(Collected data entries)

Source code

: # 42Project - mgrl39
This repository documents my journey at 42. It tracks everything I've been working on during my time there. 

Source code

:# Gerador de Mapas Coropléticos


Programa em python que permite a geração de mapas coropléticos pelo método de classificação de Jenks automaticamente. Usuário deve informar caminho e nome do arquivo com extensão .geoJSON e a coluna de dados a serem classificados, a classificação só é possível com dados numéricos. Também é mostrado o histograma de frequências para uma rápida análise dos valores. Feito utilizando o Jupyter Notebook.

--

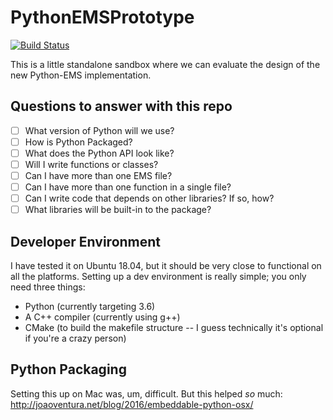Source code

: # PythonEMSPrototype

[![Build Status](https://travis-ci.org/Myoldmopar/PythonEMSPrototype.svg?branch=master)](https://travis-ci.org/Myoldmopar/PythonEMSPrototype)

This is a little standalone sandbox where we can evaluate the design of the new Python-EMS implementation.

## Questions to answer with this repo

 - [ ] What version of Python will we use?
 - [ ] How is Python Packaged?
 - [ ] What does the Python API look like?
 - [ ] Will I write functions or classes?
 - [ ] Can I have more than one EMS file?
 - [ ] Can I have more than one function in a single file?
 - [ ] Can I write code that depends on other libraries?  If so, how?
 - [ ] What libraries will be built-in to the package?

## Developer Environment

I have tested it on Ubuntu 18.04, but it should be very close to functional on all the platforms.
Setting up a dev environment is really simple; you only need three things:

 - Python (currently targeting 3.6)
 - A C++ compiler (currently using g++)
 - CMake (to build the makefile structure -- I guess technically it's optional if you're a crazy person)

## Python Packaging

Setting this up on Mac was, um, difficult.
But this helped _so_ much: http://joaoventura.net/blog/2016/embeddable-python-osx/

> _PROBLEM DETAILS_
In the records above, find each line with the word "more" and copy it.

> _RESULT BELOW_
 - [ ] Can I have more than one EMS file?
 - [ ] Can I have more than one function in a single file?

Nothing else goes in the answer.